**TASK TO CARRY OUT:** Search the data below for "description"; list each line that holds it.

━━━━━ EXERCISE MATERIALS

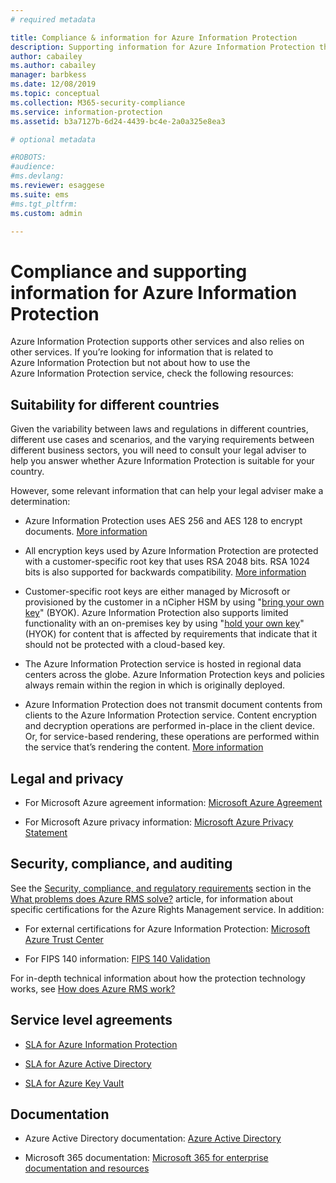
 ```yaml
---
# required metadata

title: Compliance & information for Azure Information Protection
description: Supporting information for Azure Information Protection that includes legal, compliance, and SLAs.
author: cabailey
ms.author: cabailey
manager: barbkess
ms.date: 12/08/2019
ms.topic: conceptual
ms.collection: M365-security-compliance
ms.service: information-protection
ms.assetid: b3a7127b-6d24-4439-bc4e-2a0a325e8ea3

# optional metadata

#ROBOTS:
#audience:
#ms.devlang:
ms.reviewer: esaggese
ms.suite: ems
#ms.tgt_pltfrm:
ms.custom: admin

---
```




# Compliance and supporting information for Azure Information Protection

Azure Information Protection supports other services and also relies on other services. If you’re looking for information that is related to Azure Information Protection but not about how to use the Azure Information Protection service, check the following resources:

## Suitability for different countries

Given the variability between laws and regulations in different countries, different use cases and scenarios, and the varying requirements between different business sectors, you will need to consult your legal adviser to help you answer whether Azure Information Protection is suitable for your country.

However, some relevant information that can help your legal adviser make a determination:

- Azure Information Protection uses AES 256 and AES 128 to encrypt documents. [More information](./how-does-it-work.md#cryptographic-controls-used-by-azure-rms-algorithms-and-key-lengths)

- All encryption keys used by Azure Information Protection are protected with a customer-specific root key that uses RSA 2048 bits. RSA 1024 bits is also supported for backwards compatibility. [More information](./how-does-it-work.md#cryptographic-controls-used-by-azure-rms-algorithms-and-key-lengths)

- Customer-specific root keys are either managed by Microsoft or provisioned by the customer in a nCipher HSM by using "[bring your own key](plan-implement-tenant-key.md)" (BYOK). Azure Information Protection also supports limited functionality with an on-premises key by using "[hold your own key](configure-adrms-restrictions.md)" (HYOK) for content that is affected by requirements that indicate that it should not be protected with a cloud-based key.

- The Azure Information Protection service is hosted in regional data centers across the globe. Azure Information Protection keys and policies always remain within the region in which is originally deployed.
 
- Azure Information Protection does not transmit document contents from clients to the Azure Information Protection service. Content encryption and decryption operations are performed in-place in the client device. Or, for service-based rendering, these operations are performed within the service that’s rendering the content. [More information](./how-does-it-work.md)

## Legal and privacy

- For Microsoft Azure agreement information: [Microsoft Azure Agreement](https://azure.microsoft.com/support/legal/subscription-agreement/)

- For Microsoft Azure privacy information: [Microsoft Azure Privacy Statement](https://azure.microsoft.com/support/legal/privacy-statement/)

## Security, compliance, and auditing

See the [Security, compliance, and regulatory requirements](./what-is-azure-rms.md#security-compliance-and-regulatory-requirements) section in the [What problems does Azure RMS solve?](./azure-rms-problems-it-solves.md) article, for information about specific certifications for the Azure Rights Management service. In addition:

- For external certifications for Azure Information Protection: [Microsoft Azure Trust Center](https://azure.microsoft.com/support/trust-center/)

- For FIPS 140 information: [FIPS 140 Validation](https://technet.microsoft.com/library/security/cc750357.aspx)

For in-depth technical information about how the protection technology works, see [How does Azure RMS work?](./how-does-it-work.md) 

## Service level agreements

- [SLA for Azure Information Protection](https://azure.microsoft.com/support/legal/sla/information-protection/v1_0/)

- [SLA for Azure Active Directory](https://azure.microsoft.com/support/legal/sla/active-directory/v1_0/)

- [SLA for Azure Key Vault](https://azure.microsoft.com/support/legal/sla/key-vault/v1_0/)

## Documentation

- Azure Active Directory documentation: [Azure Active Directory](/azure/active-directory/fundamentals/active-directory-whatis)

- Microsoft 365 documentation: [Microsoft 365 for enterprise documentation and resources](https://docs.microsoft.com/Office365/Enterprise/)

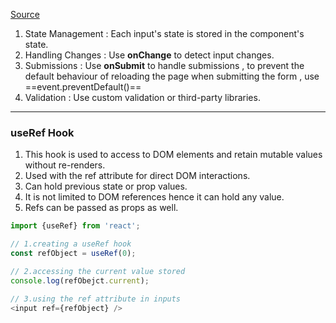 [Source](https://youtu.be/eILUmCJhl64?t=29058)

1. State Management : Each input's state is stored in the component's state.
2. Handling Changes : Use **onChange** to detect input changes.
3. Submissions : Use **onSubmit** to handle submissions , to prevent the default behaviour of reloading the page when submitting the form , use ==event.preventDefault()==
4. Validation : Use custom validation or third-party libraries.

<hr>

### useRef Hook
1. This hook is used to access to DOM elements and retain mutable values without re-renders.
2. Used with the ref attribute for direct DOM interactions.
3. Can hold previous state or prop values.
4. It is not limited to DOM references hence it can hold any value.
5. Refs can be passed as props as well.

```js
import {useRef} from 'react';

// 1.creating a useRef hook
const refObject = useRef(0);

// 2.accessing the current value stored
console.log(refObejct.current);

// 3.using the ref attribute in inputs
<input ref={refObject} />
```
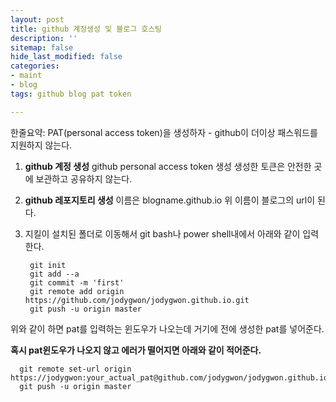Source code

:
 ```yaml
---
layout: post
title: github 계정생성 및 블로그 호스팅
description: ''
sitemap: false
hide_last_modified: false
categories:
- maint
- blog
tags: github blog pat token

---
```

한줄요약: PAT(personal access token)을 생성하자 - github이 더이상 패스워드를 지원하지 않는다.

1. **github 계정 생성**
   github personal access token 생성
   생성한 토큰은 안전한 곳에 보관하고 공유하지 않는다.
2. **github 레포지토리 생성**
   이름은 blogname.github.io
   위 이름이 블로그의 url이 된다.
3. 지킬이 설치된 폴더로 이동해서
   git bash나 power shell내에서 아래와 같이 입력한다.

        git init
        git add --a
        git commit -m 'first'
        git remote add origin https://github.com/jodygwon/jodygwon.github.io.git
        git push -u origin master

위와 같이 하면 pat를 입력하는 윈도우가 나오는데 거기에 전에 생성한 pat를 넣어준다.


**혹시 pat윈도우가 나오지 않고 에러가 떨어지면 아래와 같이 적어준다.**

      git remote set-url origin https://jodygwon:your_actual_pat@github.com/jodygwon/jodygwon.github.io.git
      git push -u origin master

━━━━━━━━━━

**TASK SOLUTION:**
description: Supporting information for Azure Information Protection that includes legal, compliance, and SLAs.
description: ''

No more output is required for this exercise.